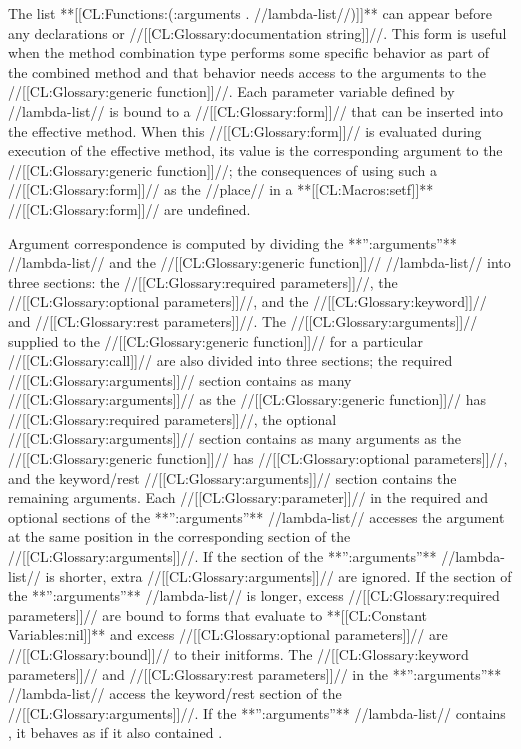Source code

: The list **[[CL:Functions:(:arguments . //lambda-list//)]]** can appear before any declarations or //[[CL:Glossary:documentation string]]//. This form is useful when the method combination type performs some specific behavior as part of the combined method and that behavior needs access to the arguments to the //[[CL:Glossary:generic function]]//. Each parameter variable defined by //lambda-list// is bound to a //[[CL:Glossary:form]]// that can be inserted into the effective method. When this //[[CL:Glossary:form]]// is evaluated during execution of the effective method, its value is the corresponding argument to the //[[CL:Glossary:generic function]]//; the consequences of using such a //[[CL:Glossary:form]]// as the //place// in a **[[CL:Macros:setf]]** //[[CL:Glossary:form]]// are undefined.

Argument correspondence is computed by dividing the **'':arguments''** //lambda-list// and the //[[CL:Glossary:generic function]]// //lambda-list// into three sections: the //[[CL:Glossary:required parameters]]//, the //[[CL:Glossary:optional parameters]]//, and the //[[CL:Glossary:keyword]]// and //[[CL:Glossary:rest parameters]]//. The //[[CL:Glossary:arguments]]// supplied to the //[[CL:Glossary:generic function]]// for a particular //[[CL:Glossary:call]]// are also divided into three sections; the required //[[CL:Glossary:arguments]]// section contains as many //[[CL:Glossary:arguments]]// as the //[[CL:Glossary:generic function]]// has //[[CL:Glossary:required parameters]]//, the optional //[[CL:Glossary:arguments]]// section contains as many arguments as the //[[CL:Glossary:generic function]]// has //[[CL:Glossary:optional parameters]]//, and the keyword/rest //[[CL:Glossary:arguments]]// section contains the remaining arguments. Each //[[CL:Glossary:parameter]]// in the required and optional sections of the **'':arguments''** //lambda-list// accesses the argument at the same position in the corresponding section of the //[[CL:Glossary:arguments]]//. If the section of the **'':arguments''** //lambda-list// is shorter, extra //[[CL:Glossary:arguments]]// are ignored. If the section of the **'':arguments''** //lambda-list// is longer, excess //[[CL:Glossary:required parameters]]// are bound to forms that evaluate to **[[CL:Constant Variables:nil]]** and excess //[[CL:Glossary:optional parameters]]// are //[[CL:Glossary:bound]]// to their initforms. The //[[CL:Glossary:keyword parameters]]// and //[[CL:Glossary:rest parameters]]// in the **'':arguments''** //lambda-list// access the keyword/rest section of the //[[CL:Glossary:arguments]]//. If the **'':arguments''** //lambda-list// contains , it behaves as if it also contained .

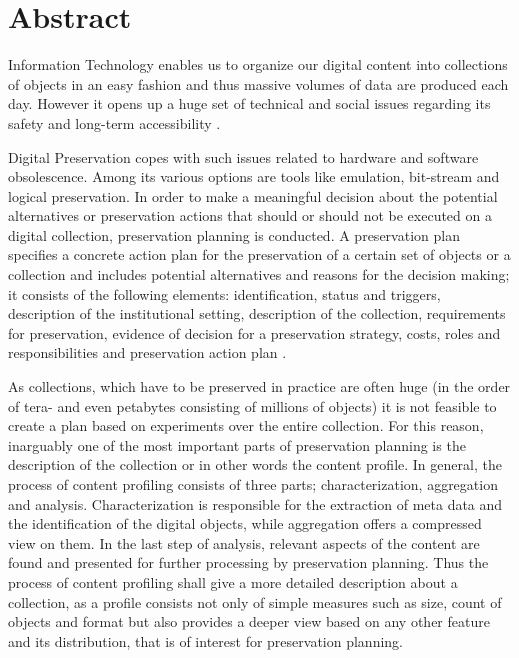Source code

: \chapter*{Abstract}
Information Technology enables us to organize our digital content into collections of objects in an easy fashion and thus massive volumes of data are produced each day.
However it opens up a huge set of technical and social issues regarding its safety and long-term accessibility \cite{Lorie:2001:LTP:379437.379726}.

Digital Preservation copes with such issues related to hardware and software obsolescence. Among its various
options are tools like emulation, bit-stream and logical preservation. In order to make a meaningful decision
about the potential alternatives or preservation actions that should or should not be executed on a
digital collection, preservation planning is conducted. A preservation plan specifies a concrete action plan for the preservation
of a certain set of objects or a collection and includes potential alternatives and reasons for the decision making; it
consists of the following elements: identification, status and triggers, description of the institutional setting, description of the collection, requirements for preservation, evidence of decision for a preservation strategy, costs, roles and responsibilities and preservation action plan \cite{Becker:2009fk}. 

As collections, which have to be preserved in practice are often huge (in the order of tera- and even petabytes consisting of millions of objects) it is not feasible to create a plan based on experiments over the entire collection. For this reason, inarguably one of the most important parts of preservation planning is the description of the collection or in other words the content profile. In general, the process of content profiling consists of three parts; characterization, aggregation and analysis. Characterization is responsible for the extraction of meta data and the identification of the digital objects, while aggregation offers a compressed view on them. In the last step of analysis, relevant aspects of the content are found and presented for further processing by preservation planning. Thus the process of content profiling shall give a more detailed description about a collection, as a profile consists not only of simple measures such as size, count of objects and format but also provides a deeper view based on any other feature and its distribution, that is of interest for preservation planning.

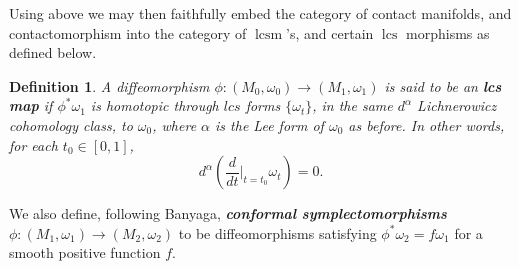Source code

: \documentclass{amsart}
\numberwithin{equation}{section}
\newtheorem{definition}[equation]{Definition}
\theoremstyle{definition}
\theoremstyle{remark}
\DeclareMathOperator{\lcs}{lcs}
\DeclareMathOperator{\lcsm}{lcsm}
\begin{document}
Using above we may then  faithfully embed the category of contact manifolds, and contactomorphism  into the category of $\lcsm$'s, and certain $\lcs$ morphisms as defined below. 
\begin{definition} \label{definition:lcsmap}
   A diffeomorphism $\phi: (M _{0}, \omega _{0} ) \to (M _{1}, \omega _{1}  ) $ is said to be an \textbf{\emph{lcs map}} if $\phi ^{*} \omega _{1}  $ is homotopic through $lcs$ forms $\{\omega _{t} \}$, in the same $d ^{\alpha} $ Lichnerowicz cohomology class, to $\omega _{0} $, where $\alpha $ is the Lee form of $\omega _{0} $ as before. In other words, for each $t _{0}  \in [0,1]$, $$d ^{\alpha} (\frac{d}{dt} \vert _{t=t _{0}} \omega _{t}) = 0. $$
\end{definition}
We also define, following Banyaga,
\textbf{\emph{conformal symplectomorphisms}} $\phi: (M _{1} , \omega _{1} ) \to (M _{2}, \omega _{2}  )$ to be diffeomorphisms satisfying  $\phi ^{*} \omega _{2} = f \omega _{1} $ for a smooth positive function $f$.



\end{document}
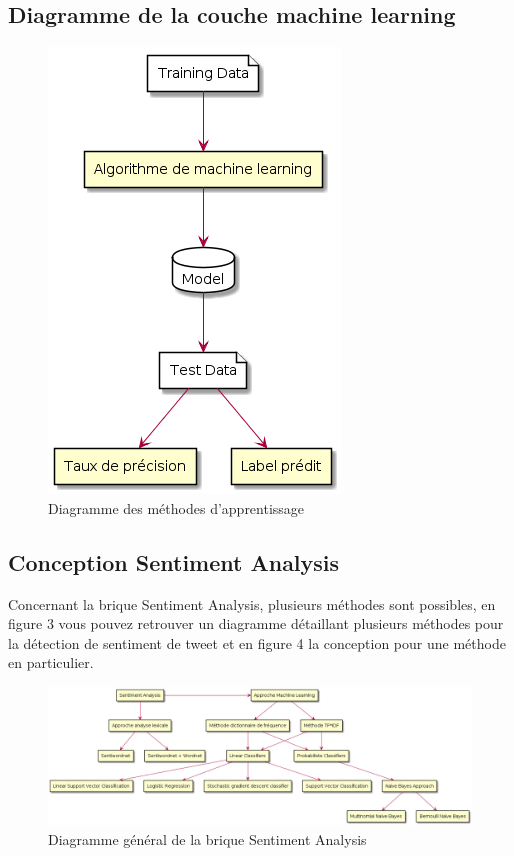 \subsection {Diagramme de la couche machine learning}
\begin{figure}[h!]
	\centerline{\includegraphics[scale=0.8]{img/diagramme_machine_learning.png}}
	\caption{Diagramme des méthodes d'apprentissage}
\end{figure}
\newpage


\subsection {Conception Sentiment Analysis}

\par Concernant la brique Sentiment Analysis, plusieurs méthodes sont possibles, en figure 3 vous pouvez retrouver un diagramme détaillant plusieurs méthodes pour la détection de sentiment de tweet et en figure 4 la conception pour une méthode en particulier. \\


\begin{figure}[h!]
	\centerline{\includegraphics[scale=0.4]{img/diagramme_sentiment_analysis.png}}
	\caption{Diagramme général de la brique Sentiment Analysis}
\end{figure}


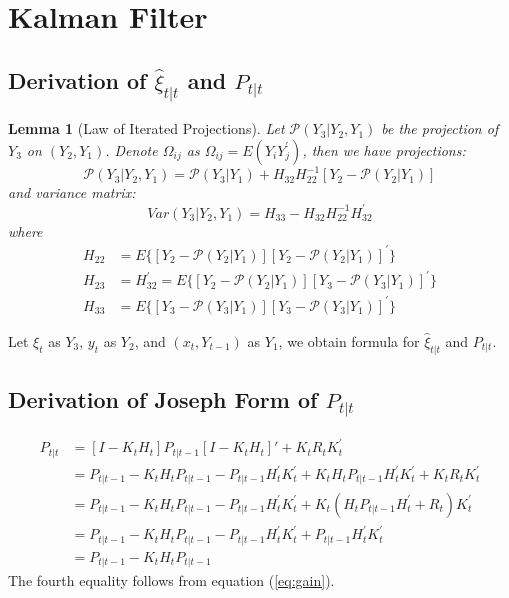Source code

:\documentclass[12pt]{article}
\newtheorem{lemma}{Lemma}
\numberwithin{equation}{section}
\begin{document}
\section{Kalman Filter}
\subsection{Derivation of $\hat{\xi}_{t|t}$ and $P_{t|t}$} \label{ap:iter_proj}
\begin{lemma}[Law of Iterated Projections] \label{lem:1}
    Let $\mathcal{P}(Y_3|Y_2,Y_1)$ be the projection of $Y_3$ on $(Y_2, Y_1)$. Denote $\Omega_{ij}$ as $\Omega_{ij} = E(Y_iY_j^{'})$, then we have projections:
    \[
        \mathcal{P}(Y_3|Y_2,Y_1) = \mathcal{P}(Y_3|Y_1)+H_{32}H_{22}^{-1}[Y_2 - \mathcal{P}(Y_2|Y_1)]
    \]
    and variance matrix:
    \[
        Var(Y_3|Y_2,Y_1) = H_{33} - H_{32}H_{22}^{-1}H_{32}^{'}
    \]
    where 
    \begin{align*}
        H_{22} &= E\{[Y_2-\mathcal{P}(Y_2|Y_1)][Y_2-\mathcal{P}(Y_2|Y_1)]^{'}\} \\
        H_{23} &= H_{32}^{'} = E\{[Y_2-\mathcal{P}(Y_2|Y_1)][Y_3-\mathcal{P}(Y_3|Y_1)]^{'}\} \\
        H_{33} &= E\{[Y_3-\mathcal{P}(Y_3|Y_1)][Y_3-\mathcal{P}(Y_3|Y_1)]^{'}\}
    \end{align*}
\end{lemma}

Let $\xi_t$ as $Y_3$, $y_t$ as $Y_2$, and $(x_t,Y_{t-1})$ as $Y_1$, we obtain formula for $\hat{\xi}_{t|t}$ and $P_{t|t}$.

\subsection{Derivation of Joseph Form of $P_{t|t}$} \label{ap:joseph}
\begin{align*}
    P_{t|t} &= [I - K_tH_t]P_{t|t-1}[I - K_tH_t]' + K_tR_tK_t^{'} \\
    &= P_{t|t-1} - K_tH_tP_{t|t-1} - P_{t|t-1}H_t^{'}K_t^{'} + K_tH_tP_{t|t-1}H_t^{'}K_t^{'} + K_tR_tK_t^{'} \\
    &= P_{t|t-1} - K_tH_tP_{t|t-1} - P_{t|t-1}H_t^{'}K_t^{'} + K_t(H_tP_{t|t-1}H_t^{'} + R_t)K_t^{'} \\
    &= P_{t|t-1} - K_tH_tP_{t|t-1} - P_{t|t-1}H_t^{'}K_t^{'} + P_{t|t-1}H_t^{'}K_t^{'} \\
    &= P_{t|t-1} - K_tH_tP_{t|t-1}
\end{align*}
The fourth equality follows from equation (\ref{eq:gain}).
\end{document}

▶ Work task
Set down word for word the lines from the opening of the entries above through the line that contains "a **[[CL:Macros:setf]]** //[[CL:Glossary:form]]// are undefined.", and omit every picture.

▶ Output below
Source code

: The list **[[CL:Functions:(:arguments . //lambda-list//)]]** can appear before any declarations or //[[CL:Glossary:documentation string]]//. This form is useful when the method combination type performs some specific behavior as part of the combined method and that behavior needs access to the arguments to the //[[CL:Glossary:generic function]]//. Each parameter variable defined by //lambda-list// is bound to a //[[CL:Glossary:form]]// that can be inserted into the effective method. When this //[[CL:Glossary:form]]// is evaluated during execution of the effective method, its value is the corresponding argument to the //[[CL:Glossary:generic function]]//; the consequences of using such a //[[CL:Glossary:form]]// as the //place// in a **[[CL:Macros:setf]]** //[[CL:Glossary:form]]// are undefined.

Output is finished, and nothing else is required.